__Problem requirements__: Strip the pictures and reproduce the rest of the listing exactly.

__Record extracts__:
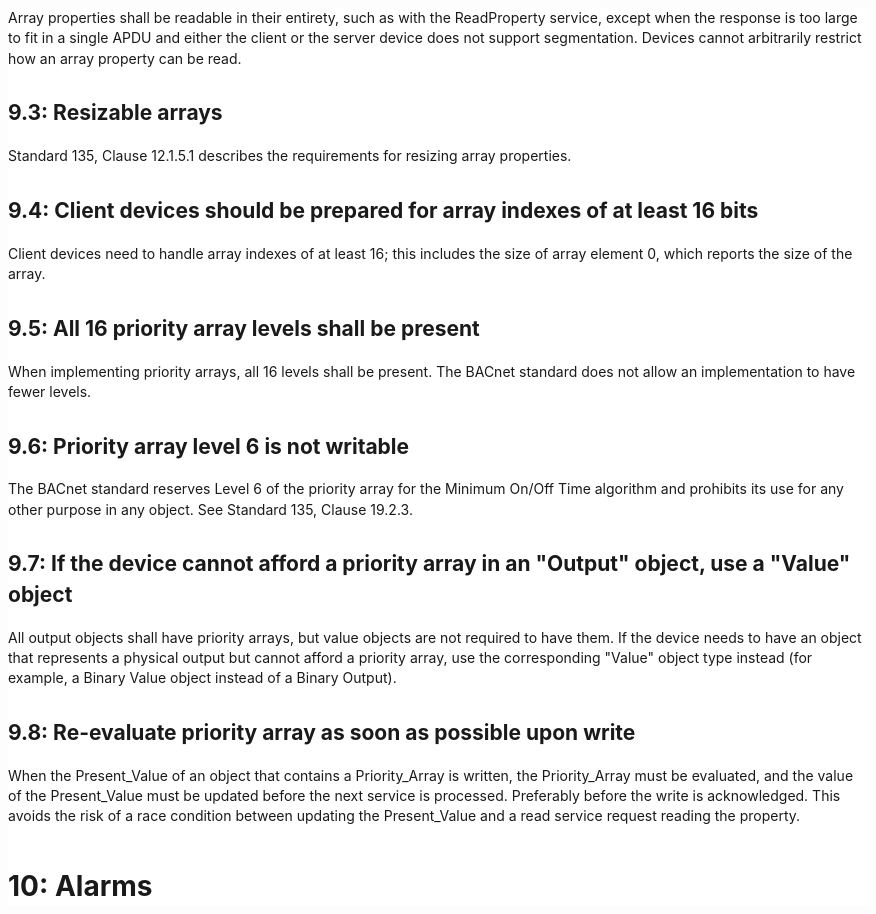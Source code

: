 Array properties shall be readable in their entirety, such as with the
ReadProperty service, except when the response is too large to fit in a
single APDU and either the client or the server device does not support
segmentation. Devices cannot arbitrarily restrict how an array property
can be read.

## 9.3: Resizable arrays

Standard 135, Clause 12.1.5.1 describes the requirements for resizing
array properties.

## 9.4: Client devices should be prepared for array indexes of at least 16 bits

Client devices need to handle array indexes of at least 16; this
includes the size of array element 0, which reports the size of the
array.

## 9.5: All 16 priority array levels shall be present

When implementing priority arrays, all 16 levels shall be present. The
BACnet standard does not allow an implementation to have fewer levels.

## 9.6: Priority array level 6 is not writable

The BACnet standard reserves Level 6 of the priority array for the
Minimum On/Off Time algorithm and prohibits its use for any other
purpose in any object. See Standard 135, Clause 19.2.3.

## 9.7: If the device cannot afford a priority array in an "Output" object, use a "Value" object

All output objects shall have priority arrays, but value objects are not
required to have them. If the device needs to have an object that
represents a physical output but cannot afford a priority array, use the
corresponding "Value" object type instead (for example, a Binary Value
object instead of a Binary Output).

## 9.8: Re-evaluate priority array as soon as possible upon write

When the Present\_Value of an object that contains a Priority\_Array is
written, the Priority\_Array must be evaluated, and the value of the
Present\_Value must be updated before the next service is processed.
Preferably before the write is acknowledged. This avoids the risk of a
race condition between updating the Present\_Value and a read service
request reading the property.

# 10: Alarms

__Reply to the exercise__:
Source code

: Array properties shall be readable in their entirety, such as with the
ReadProperty service, except when the response is too large to fit in a
single APDU and either the client or the server device does not support
segmentation. Devices cannot arbitrarily restrict how an array property
can be read.

## 9.3: Resizable arrays

Standard 135, Clause 12.1.5.1 describes the requirements for resizing
array properties.

## 9.4: Client devices should be prepared for array indexes of at least 16 bits

Client devices need to handle array indexes of at least 16; this
includes the size of array element 0, which reports the size of the
array.

## 9.5: All 16 priority array levels shall be present

When implementing priority arrays, all 16 levels shall be present. The
BACnet standard does not allow an implementation to have fewer levels.

## 9.6: Priority array level 6 is not writable

The BACnet standard reserves Level 6 of the priority array for the
Minimum On/Off Time algorithm and prohibits its use for any other
purpose in any object. See Standard 135, Clause 19.2.3.

## 9.7: If the device cannot afford a priority array in an "Output" object, use a "Value" object

All output objects shall have priority arrays, but value objects are not
required to have them. If the device needs to have an object that
represents a physical output but cannot afford a priority array, use the
corresponding "Value" object type instead (for example, a Binary Value
object instead of a Binary Output).

## 9.8: Re-evaluate priority array as soon as possible upon write

When the Present\_Value of an object that contains a Priority\_Array is
written, the Priority\_Array must be evaluated, and the value of the
Present\_Value must be updated before the next service is processed.
Preferably before the write is acknowledged. This avoids the risk of a
race condition between updating the Present\_Value and a read service
request reading the property.

# 10: Alarms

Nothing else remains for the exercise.